There are three tips I would like to share. Firstly, make sure you are either aiming to be a specialist or a generalist. When I was working on the control system of Siemens’ gas turbines, I acquired so much in-depth knowledge that I became the go-to specialist. I then went the opposite way and applied myself in a broader way to understand the energy system as a whole; I now have this full helicopter view of the solutions we offer, how everything plays together and I can work with the specialists within my team for the details. To deliver truly innovative solutions, you need to understand and value the specialist skill-set but have the ability to know what role that plays in a wider system.

Secondly, be interested and get involved. Connect with industry organisations, read relevant articles and magazines, go to events where there are likeminded people. All of this will help you get so much more out of your career and keep you learning and growing.

And thirdly, make sure what you do has a purpose that is meaningful to you. Think about how the technology you work with and the innovations you develop can transform people’s lives. Ultimately, that is what keeps the passion alive.

Do you believe there are still barriers for success for women working in tech, if so, how can these barriers be overcome?
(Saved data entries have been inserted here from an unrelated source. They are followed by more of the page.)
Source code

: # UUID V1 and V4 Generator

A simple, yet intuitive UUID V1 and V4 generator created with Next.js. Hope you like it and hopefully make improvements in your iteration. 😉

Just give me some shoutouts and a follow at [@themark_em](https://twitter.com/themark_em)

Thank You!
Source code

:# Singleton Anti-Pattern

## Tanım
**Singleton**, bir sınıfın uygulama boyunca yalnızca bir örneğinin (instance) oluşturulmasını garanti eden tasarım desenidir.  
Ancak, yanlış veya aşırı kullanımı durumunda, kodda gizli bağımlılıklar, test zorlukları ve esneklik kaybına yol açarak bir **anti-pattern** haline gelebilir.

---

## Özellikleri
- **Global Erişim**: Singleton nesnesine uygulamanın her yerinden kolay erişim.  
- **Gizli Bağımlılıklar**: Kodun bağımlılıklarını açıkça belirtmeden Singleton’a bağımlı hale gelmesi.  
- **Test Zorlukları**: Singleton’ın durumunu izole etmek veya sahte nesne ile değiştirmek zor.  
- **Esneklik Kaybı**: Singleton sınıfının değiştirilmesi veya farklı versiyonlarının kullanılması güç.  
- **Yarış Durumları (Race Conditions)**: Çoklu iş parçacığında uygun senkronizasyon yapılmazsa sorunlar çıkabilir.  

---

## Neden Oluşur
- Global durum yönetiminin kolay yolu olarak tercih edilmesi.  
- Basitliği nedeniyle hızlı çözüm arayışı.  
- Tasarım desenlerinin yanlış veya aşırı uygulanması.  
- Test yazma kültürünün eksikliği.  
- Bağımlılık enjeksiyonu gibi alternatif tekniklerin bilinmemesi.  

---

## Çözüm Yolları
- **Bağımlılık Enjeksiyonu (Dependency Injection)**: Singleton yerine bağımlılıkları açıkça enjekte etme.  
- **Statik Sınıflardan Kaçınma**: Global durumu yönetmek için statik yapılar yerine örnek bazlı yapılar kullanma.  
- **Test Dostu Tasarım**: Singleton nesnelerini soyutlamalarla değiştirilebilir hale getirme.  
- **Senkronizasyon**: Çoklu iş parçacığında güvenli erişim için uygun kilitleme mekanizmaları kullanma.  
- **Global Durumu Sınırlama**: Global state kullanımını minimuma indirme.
Yes, there are. You only need to look at the statistics published by the Women’s Engineering Society – only 12 per cent of all engineers in the UK are women. Between the ages of 11-14, 46 per cent of girls would consider a career in engineering, compared to 70 per cent of boys. By age 16-18, this number goes down to just 25 per cent. Something significant happens to girls from early development through the education system that is conditioned by society to think that boys are more suited to tech careers. So girls encounter these barriers before they even start university.
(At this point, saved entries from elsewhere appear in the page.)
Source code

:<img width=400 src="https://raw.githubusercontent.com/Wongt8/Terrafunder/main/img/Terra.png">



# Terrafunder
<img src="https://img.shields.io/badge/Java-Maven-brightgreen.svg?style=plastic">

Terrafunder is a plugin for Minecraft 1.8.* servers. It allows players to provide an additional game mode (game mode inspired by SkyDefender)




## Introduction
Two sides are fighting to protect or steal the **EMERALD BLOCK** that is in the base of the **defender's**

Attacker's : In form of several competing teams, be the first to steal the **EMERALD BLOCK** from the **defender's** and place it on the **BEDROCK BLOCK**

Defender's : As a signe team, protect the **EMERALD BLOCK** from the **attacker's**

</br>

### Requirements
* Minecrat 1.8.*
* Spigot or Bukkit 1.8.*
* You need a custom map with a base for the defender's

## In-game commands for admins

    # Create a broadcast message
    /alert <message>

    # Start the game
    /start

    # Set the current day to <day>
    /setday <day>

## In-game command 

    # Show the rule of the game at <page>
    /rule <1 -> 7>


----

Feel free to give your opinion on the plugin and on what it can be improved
If people have to prove themselves regularly just because of their appearance, age or gender, then we all have a responsibility to tackle this mindset together. The good news is that things are starting to change and I have seen big inclusion drives in organisations like Siemens. People are beginning to really believe in the value of diversity and to act on it. So I am hopeful that we will see more people being selected for roles because of their skills, experience and passion rather than assumptions made based on their gender or background.
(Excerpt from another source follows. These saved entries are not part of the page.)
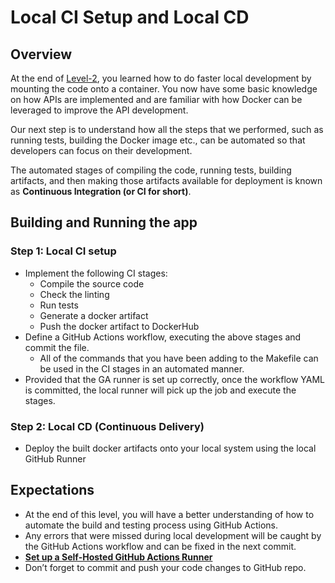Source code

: # Local CI Setup and Local CD

## Overview
At the end of [Level-2](https://github.com/HrithikSawant/Internship-Student-CRUD/tree/level-2), you learned how to do faster local development by mounting the code onto a container. You now have some basic knowledge on how APIs are implemented and are familiar with how Docker can be leveraged to improve the API development.

Our next step is to understand how all the steps that we performed, such as running tests, building the Docker image etc., can be automated so that developers can focus on their development.

The automated stages of compiling the code, running tests, building artifacts, and then making those artifacts available for deployment is known as **Continuous Integration (or CI for short)**.

## Building and Running the app

### Step 1: Local CI setup
- Implement the following CI stages:
  - Compile the source code
  - Check the linting
  - Run tests
  - Generate a docker artifact
  - Push the docker artifact to DockerHub
- Define a GitHub Actions workflow, executing the above stages and commit the file.
  - All of the commands that you have been adding to the Makefile can be used in the CI stages in an automated manner.
- Provided that the GA runner is set up correctly, once the workflow YAML is committed, the local runner will pick up the job and execute the stages.

### Step 2: Local CD (Continuous Delivery)
- Deploy the built docker artifacts onto your local system using the local GitHub Runner

## Expectations
- At the end of this level, you will have a better understanding of how to automate the build and testing process using GitHub Actions.
- Any errors that were missed during local development will be caught by the GitHub Actions workflow and can be fixed in the next commit.
- [**Set up a Self-Hosted GitHub Actions Runner**](https://docs.github.com/en/actions/hosting-your-own-runners/adding-self-hosted-runners)
- Don’t forget to commit and push your code changes to GitHub repo.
What do you think companies can do to support and progress the careers of women working in technology?

I think it’s important for organisations to both develop meaningful proactive initiatives to tackle barriers and create an inclusive environment while also listening to the women and their experiences because everyone is unique and will have ideas and views that need to be heard. Proactive intervention could include diversity champions, employee networks, STEM events for the next generation of engineers, but also constantly reviewing the mix of employees and their roles to make sure everyone has equal opportunities. The broad range of initiatives at Siemens also includes a Women’s Impact Programme, which was built by two female employees. Creating an inclusive workplace isn’t a top-down or box ticking exercise, it relies on people at all levels to get involved and make a difference.

There are currently only 17 per cent of women working in tech, if you could wave a magic wand, what is the one thing you would do to accelerate the pace of change for women in the industry?

In a nutshell: make sure you have an environment where you can constructively challenge people’s perceptions, educate and openly create change. Unconscious bias training is a start but what we should do is turn it into conscious inclusion. So, the key is to not just to recognise the problem but to be part of the solution. And to trust that ultimately we all want to achieve the same outcome.

What resources do you recommend for women working in tech?

The Institute of Engineering and Technology is a great place for career advice and networking opportunities. The Women’s Engineering Society provides inspirational networking, conferences and events and has released a fantastic book about the women who shaped its history, Magnificent Women and Their Revolutionary Machines. Finally, I recommend the Guilty Feminist podcast by Deborah Frances-White; it is very funny but covers serious topics.